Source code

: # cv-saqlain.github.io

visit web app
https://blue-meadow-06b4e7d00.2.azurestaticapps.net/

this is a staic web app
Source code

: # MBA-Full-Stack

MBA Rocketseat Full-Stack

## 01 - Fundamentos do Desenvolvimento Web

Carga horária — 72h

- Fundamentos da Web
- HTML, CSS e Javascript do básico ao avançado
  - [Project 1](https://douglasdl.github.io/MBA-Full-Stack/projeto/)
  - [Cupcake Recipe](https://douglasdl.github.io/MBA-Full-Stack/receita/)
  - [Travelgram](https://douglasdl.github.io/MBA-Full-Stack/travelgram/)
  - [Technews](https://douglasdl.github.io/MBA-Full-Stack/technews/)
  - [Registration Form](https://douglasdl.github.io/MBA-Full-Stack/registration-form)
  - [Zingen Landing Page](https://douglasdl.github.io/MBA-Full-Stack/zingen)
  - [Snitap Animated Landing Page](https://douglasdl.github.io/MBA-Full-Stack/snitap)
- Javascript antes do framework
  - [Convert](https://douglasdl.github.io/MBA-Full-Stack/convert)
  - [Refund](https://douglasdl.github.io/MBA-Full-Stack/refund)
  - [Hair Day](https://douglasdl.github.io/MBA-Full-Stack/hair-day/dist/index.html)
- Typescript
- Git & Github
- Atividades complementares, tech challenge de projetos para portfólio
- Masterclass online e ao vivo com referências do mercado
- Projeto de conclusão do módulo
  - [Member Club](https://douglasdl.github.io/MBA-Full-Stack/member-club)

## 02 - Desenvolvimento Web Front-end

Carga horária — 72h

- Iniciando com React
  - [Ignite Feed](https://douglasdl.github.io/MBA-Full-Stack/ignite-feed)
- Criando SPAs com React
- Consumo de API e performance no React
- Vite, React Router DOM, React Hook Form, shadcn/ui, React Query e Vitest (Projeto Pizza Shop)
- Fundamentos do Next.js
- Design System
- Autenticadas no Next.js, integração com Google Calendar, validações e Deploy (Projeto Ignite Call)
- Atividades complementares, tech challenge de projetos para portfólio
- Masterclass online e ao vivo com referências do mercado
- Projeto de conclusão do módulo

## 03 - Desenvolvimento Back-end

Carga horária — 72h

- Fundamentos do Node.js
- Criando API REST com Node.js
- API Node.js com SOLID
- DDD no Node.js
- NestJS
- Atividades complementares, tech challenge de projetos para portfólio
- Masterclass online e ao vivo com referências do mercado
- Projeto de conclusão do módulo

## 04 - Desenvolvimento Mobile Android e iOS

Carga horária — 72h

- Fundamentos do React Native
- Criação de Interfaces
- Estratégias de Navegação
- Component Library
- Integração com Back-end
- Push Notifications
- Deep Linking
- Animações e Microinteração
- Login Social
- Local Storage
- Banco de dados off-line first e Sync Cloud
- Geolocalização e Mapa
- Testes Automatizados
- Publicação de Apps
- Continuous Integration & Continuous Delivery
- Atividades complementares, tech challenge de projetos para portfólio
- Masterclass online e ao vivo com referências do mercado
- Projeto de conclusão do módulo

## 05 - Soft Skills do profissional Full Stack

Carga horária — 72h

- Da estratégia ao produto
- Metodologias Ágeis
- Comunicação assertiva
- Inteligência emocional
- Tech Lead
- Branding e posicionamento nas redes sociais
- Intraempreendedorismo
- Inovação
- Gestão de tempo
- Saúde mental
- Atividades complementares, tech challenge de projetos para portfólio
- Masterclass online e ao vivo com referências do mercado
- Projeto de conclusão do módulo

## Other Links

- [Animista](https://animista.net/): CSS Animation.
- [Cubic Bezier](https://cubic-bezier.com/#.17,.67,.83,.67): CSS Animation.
== == ==
* **What you have to do**
Write the data out again in full. Match it word for word.

* **Output of the exercise**
Source code

: # cv-saqlain.github.io

visit web app
https://blue-meadow-06b4e7d00.2.azurestaticapps.net/

this is a staic web app
Source code

: # MBA-Full-Stack

MBA Rocketseat Full-Stack

## 01 - Fundamentos do Desenvolvimento Web

Carga horária — 72h

- Fundamentos da Web
- HTML, CSS e Javascript do básico ao avançado
  - [Project 1](https://douglasdl.github.io/MBA-Full-Stack/projeto/)
  - [Cupcake Recipe](https://douglasdl.github.io/MBA-Full-Stack/receita/)
  - [Travelgram](https://douglasdl.github.io/MBA-Full-Stack/travelgram/)
  - [Technews](https://douglasdl.github.io/MBA-Full-Stack/technews/)
  - [Registration Form](https://douglasdl.github.io/MBA-Full-Stack/registration-form)
  - [Zingen Landing Page](https://douglasdl.github.io/MBA-Full-Stack/zingen)
  - [Snitap Animated Landing Page](https://douglasdl.github.io/MBA-Full-Stack/snitap)
- Javascript antes do framework
  - [Convert](https://douglasdl.github.io/MBA-Full-Stack/convert)
  - [Refund](https://douglasdl.github.io/MBA-Full-Stack/refund)
  - [Hair Day](https://douglasdl.github.io/MBA-Full-Stack/hair-day/dist/index.html)
- Typescript
- Git & Github
- Atividades complementares, tech challenge de projetos para portfólio
- Masterclass online e ao vivo com referências do mercado
- Projeto de conclusão do módulo
  - [Member Club](https://douglasdl.github.io/MBA-Full-Stack/member-club)

## 02 - Desenvolvimento Web Front-end

Carga horária — 72h

- Iniciando com React
  - [Ignite Feed](https://douglasdl.github.io/MBA-Full-Stack/ignite-feed)
- Criando SPAs com React
- Consumo de API e performance no React
- Vite, React Router DOM, React Hook Form, shadcn/ui, React Query e Vitest (Projeto Pizza Shop)
- Fundamentos do Next.js
- Design System
- Autenticadas no Next.js, integração com Google Calendar, validações e Deploy (Projeto Ignite Call)
- Atividades complementares, tech challenge de projetos para portfólio
- Masterclass online e ao vivo com referências do mercado
- Projeto de conclusão do módulo

## 03 - Desenvolvimento Back-end

Carga horária — 72h

- Fundamentos do Node.js
- Criando API REST com Node.js
- API Node.js com SOLID
- DDD no Node.js
- NestJS
- Atividades complementares, tech challenge de projetos para portfólio
- Masterclass online e ao vivo com referências do mercado
- Projeto de conclusão do módulo

## 04 - Desenvolvimento Mobile Android e iOS

Carga horária — 72h

- Fundamentos do React Native
- Criação de Interfaces
- Estratégias de Navegação
- Component Library
- Integração com Back-end
- Push Notifications
- Deep Linking
- Animações e Microinteração
- Login Social
- Local Storage
- Banco de dados off-line first e Sync Cloud
- Geolocalização e Mapa
- Testes Automatizados
- Publicação de Apps
- Continuous Integration & Continuous Delivery
- Atividades complementares, tech challenge de projetos para portfólio
- Masterclass online e ao vivo com referências do mercado
- Projeto de conclusão do módulo

## 05 - Soft Skills do profissional Full Stack

Carga horária — 72h

- Da estratégia ao produto
- Metodologias Ágeis
- Comunicação assertiva
- Inteligência emocional
- Tech Lead
- Branding e posicionamento nas redes sociais
- Intraempreendedorismo
- Inovação
- Gestão de tempo
- Saúde mental
- Atividades complementares, tech challenge de projetos para portfólio
- Masterclass online e ao vivo com referências do mercado
- Projeto de conclusão do módulo

## Other Links

- [Animista](https://animista.net/): CSS Animation.
- [Cubic Bezier](https://cubic-bezier.com/#.17,.67,.83,.67): CSS Animation.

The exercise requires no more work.